= Task objective =
Give back every entry below, unchanged.

[Records from a dataset]
BEGIN
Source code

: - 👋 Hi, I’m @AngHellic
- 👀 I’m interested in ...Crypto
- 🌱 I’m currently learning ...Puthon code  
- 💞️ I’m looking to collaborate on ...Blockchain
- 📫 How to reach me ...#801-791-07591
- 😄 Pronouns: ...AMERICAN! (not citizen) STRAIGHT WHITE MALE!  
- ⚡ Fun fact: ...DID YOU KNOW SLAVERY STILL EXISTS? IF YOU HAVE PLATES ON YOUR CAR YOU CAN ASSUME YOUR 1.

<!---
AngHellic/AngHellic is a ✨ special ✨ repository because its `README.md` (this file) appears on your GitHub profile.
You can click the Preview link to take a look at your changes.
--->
END
= Finished task =
Source code

: - 👋 Hi, I’m @AngHellic
- 👀 I’m interested in ...Crypto
- 🌱 I’m currently learning ...Puthon code  
- 💞️ I’m looking to collaborate on ...Blockchain
- 📫 How to reach me ...#801-791-07591
- 😄 Pronouns: ...AMERICAN! (not citizen) STRAIGHT WHITE MALE!  
- ⚡ Fun fact: ...DID YOU KNOW SLAVERY STILL EXISTS? IF YOU HAVE PLATES ON YOUR CAR YOU CAN ASSUME YOUR 1.

<!---
AngHellic/AngHellic is a ✨ special ✨ repository because its `README.md` (this file) appears on your GitHub profile.
You can click the Preview link to take a look at your changes.
--->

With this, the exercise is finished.